In the earthquakes of 2011, the Lyttelton Museum fell down.
Hoping to build a replacement, the Lyttelton Museum Committee puts out a calendar every year to raise funds.
This year, I’ve been pricked by January.
In the foreground of the photo, a youth is kneeling on the wharf. He has his back to the camera but you can make out gym shoes, shorts, a T-shirt and a mop of hair. Beside him lies a fishing rod. The lad is hunched over the terminal tackle, giving all his attention to the swivels, hooks and bait.
Some way to one side, in sandals, hot pants and a skimpy blouse stands a teenage girl, presumably the boy’s sister. She is looking out across the water.
A few yards to the other side stands their mother, also looking out across the water, wearing shorts and a less skimpy blouse.
And half-seated, half-lying near her feet is her other son, the fisherman’s younger brother.
The weather, as the clothing suggests, is January faultless. The year is 1973 or thereabouts. The place is Lyttelton.

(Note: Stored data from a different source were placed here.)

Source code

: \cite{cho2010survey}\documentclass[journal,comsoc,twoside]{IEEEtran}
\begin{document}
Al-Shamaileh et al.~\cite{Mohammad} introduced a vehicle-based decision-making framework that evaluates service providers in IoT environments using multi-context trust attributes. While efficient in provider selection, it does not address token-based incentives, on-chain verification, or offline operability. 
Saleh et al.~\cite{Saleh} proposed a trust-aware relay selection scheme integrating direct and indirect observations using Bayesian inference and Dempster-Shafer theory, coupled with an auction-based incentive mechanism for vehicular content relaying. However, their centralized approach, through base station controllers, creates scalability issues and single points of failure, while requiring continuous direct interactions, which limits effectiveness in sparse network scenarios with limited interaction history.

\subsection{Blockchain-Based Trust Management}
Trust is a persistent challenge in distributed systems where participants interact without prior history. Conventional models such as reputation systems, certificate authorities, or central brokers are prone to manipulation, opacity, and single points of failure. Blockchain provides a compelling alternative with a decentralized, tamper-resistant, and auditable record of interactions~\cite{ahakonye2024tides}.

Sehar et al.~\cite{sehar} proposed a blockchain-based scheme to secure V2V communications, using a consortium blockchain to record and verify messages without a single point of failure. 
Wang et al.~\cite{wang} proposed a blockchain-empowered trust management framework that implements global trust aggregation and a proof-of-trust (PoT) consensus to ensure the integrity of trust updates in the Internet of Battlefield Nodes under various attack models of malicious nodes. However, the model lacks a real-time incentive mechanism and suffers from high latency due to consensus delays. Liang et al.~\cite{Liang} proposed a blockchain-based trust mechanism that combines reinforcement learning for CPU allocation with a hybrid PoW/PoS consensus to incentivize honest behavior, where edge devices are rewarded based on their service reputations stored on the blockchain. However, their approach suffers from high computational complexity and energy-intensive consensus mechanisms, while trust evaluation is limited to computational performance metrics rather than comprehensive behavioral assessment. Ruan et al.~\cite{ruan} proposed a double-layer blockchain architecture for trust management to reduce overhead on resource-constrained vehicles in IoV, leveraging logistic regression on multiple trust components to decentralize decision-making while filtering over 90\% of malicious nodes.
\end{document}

Back then, the public had access to all the wharves in the port. This photograph is taken looking back towards the township. Beyond the fisherman and family is a stretch of calm harbour water then a pair of large docked ships.
One is the ferry Rangatira that used to go from Lyttelton to Wellington overnight. It ceased to operate in 1976. Smoke is blooming from its funnel and drifting away to the west, suggesting a typical easterly breeze.
The other ship’s a freighter, the Port Caroline. The notes to the photo say she was broken up for scrap in 1985.
Beyond the ships stands the port of Lyttelton, looking much as it does today, half a century later.
I can just make out the first house I ever owned, a bungalow below the cemetery, built in the 1890s.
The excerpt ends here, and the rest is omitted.